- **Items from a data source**
┄┄┄┄┄┄┄┄┄┄
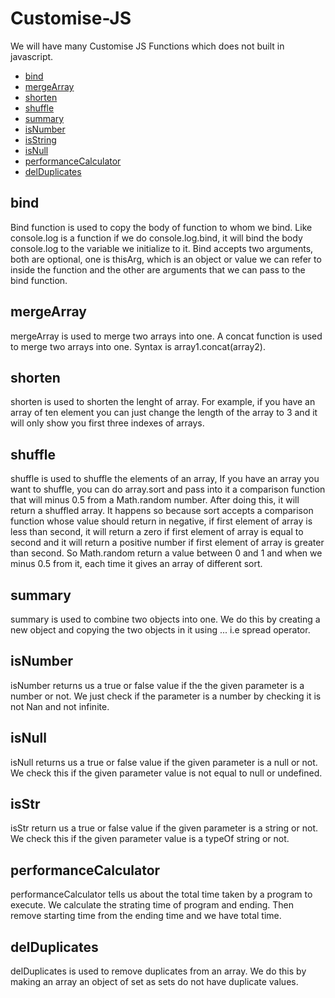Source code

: # Customise-JS
We will have many Customise JS Functions which does not built in javascript.

* [bind](#bind)
* [mergeArray](#mergeArray)
* [shorten](#shorten)
* [shuffle](#shuffle)
* [summary](#summary)
* [isNumber](#isNumber)
* [isString](#isString)
* [isNull](#isNull)
* [performanceCalculator](#performanceCalculator)
* [delDuplicates](#delDuplicates)


## bind
Bind function is used to copy the body of function to whom we bind. Like console.log is a function if we do console.log.bind, it will bind the body console.log to the variable we initialize to it. Bind accepts two arguments, both are optional, one is thisArg, which is an object or value we can refer to inside the function and the other are arguments that we can pass to the bind function.


## mergeArray
mergeArray is used to merge two arrays into one. A concat function is used to merge two arrays into one. Syntax is array1.concat(array2).

## shorten 
shorten is used to shorten the lenght of array. For example, if you have an array of ten element you can just change the length of the array to 3 and it will only show you first three indexes of arrays.

## shuffle
shuffle is used to shuffle the elements of an array, If you have an array you want to shuffle, you can do array.sort and pass into it a comparison function that will minus 0.5 from a Math.random number. After doing this, it will return a shuffled array. It happens so because sort accepts a comparison function whose value should return in negative, if first element of array is less than second, it will return a zero if first element of array is equal to second and it will return a positive number if first element of array is greater than second. So Math.random return a value between 0 and 1 and when we minus 0.5 from it, each time it gives an array of different sort.

## summary 
summary is used to combine two objects into one. We do this by creating a new object and copying the two objects in it using ... i.e spread operator.

## isNumber 
isNumber returns us a true or false value if the the given parameter is a number or not. We just check if the parameter is a number by checking it is not Nan and not infinite.

## isNull 
isNull returns us a true or false value if the given parameter is a null or not. We check this if the given parameter value is not equal to null or undefined.

## isStr
isStr return us a true or false value if the given parameter is a string or not. We check this if the given parameter value is a typeOf string or not.

## performanceCalculator
performanceCalculator tells us about the total time taken by a program to execute. We calculate the strating time of program and ending. Then remove starting time from the ending time and we have total time.

## delDuplicates
delDuplicates is used to remove duplicates from an array. We do this by making an array an object of set as sets do not have duplicate values.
┄┄┄┄┄┄┄┄┄┄
- **EXERCISE DIRECTIONS**
Identify the lines in the entries above that contain "Customise", then copy them out.

- **RESPONSE TO THIS EXERCISE**
: # Customise-JS
We will have many Customise JS Functions which does not built in javascript.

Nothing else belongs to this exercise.